Work instructions: Every entry is to be returned exactly as it stands; the pictures are to be dropped.

Stored data
____________________

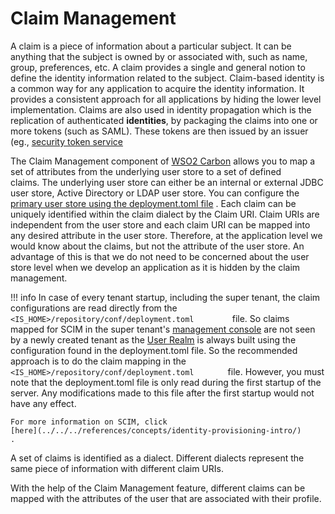 # Claim Management

A claim is a piece of information about a particular subject. It can be
anything that the subject is owned by or associated with, such as name,
group, preferences, etc. A claim provides a single and general notion to
define the identity information related to the subject. Claim-based
identity is a common way for any application to acquire the identity
information. It provides a consistent approach for all applications by
hiding the lower level implementation. Claims are also used in identity
propagation which is the replication of authenticated **identities**,
by packaging the claims into one or more tokens (such as SAML). These
tokens are then issued by an issuer (eg., [security token
service](TO-DO:../../get-started/single-sign-on-and-identity-federation#ws-trust)

The Claim Management component of [WSO2
Carbon](https://docs.wso2.com/display/Carbon4411/WSO2+Carbon+Documentation)
allows you to map a set of attributes from the underlying user store to
a set of defined claims. The underlying user store can either be an
internal or external JDBC user store, Active Directory or LDAP user
store. You can configure the [primary user store using the deployment.toml
file](../../../deploy/configure-the-primary-user-store#set-up-the-primary-userstore)
. Each claim can be uniquely identified within the claim dialect by the
Claim URI. Claim URIs are independent from the user store and each claim
URI can be mapped into any desired attribute in the user store.
Therefore, at the application level we would know about the claims, but
not the attribute of the user store. An advantage of this is that we do
not need to be concerned about the user store level when we develop an
application as it is hidden by the claim management.

!!! info 
    In case of every tenant startup, including the super tenant, the claim
    configurations are read directly from the
    `          <IS_HOME>/repository/conf/deployment.toml         ` file. So
    claims mapped for SCIM in the super tenant's [management
    console](../../../deploy/get-started/get-started-with-the-management-console) are not seen by
    a newly created tenant as the [User
    Realm](../../../deploy/configure-the-system-administrator) is always built using the
    configuration found in the deployment.toml file. So the recommended
    approach is to do the claim mapping in the
    `          <IS_HOME>/repository/conf/deployment.toml        ` file.
    However, you must note that the deployment.toml file is only read
    during the first startup of the server. Any modifications made to this
    file after the first startup would not have any effect.

    For more information on SCIM, click
    [here](../../../references/concepts/identity-provisioning-intro/)
    .

A set of claims is identified as a dialect. Different dialects represent
the same piece of information with different claim URIs.

With the help of the Claim Management feature, different claims can be
mapped with the attributes of the user that are associated with their
profile.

____________________

Finished exercise:
 # Claim Management

A claim is a piece of information about a particular subject. It can be
anything that the subject is owned by or associated with, such as name,
group, preferences, etc. A claim provides a single and general notion to
define the identity information related to the subject. Claim-based
identity is a common way for any application to acquire the identity
information. It provides a consistent approach for all applications by
hiding the lower level implementation. Claims are also used in identity
propagation which is the replication of authenticated **identities**,
by packaging the claims into one or more tokens (such as SAML). These
tokens are then issued by an issuer (eg., [security token
service](TO-DO:../../get-started/single-sign-on-and-identity-federation#ws-trust)

The Claim Management component of [WSO2
Carbon](https://docs.wso2.com/display/Carbon4411/WSO2+Carbon+Documentation)
allows you to map a set of attributes from the underlying user store to
a set of defined claims. The underlying user store can either be an
internal or external JDBC user store, Active Directory or LDAP user
store. You can configure the [primary user store using the deployment.toml
file](../../../deploy/configure-the-primary-user-store#set-up-the-primary-userstore)
. Each claim can be uniquely identified within the claim dialect by the
Claim URI. Claim URIs are independent from the user store and each claim
URI can be mapped into any desired attribute in the user store.
Therefore, at the application level we would know about the claims, but
not the attribute of the user store. An advantage of this is that we do
not need to be concerned about the user store level when we develop an
application as it is hidden by the claim management.

!!! info 
    In case of every tenant startup, including the super tenant, the claim
    configurations are read directly from the
    `          <IS_HOME>/repository/conf/deployment.toml         ` file. So
    claims mapped for SCIM in the super tenant's [management
    console](../../../deploy/get-started/get-started-with-the-management-console) are not seen by
    a newly created tenant as the [User
    Realm](../../../deploy/configure-the-system-administrator) is always built using the
    configuration found in the deployment.toml file. So the recommended
    approach is to do the claim mapping in the
    `          <IS_HOME>/repository/conf/deployment.toml        ` file.
    However, you must note that the deployment.toml file is only read
    during the first startup of the server. Any modifications made to this
    file after the first startup would not have any effect.

    For more information on SCIM, click
    [here](../../../references/concepts/identity-provisioning-intro/)
    .

A set of claims is identified as a dialect. Different dialects represent
the same piece of information with different claim URIs.

With the help of the Claim Management feature, different claims can be
mapped with the attributes of the user that are associated with their
profile.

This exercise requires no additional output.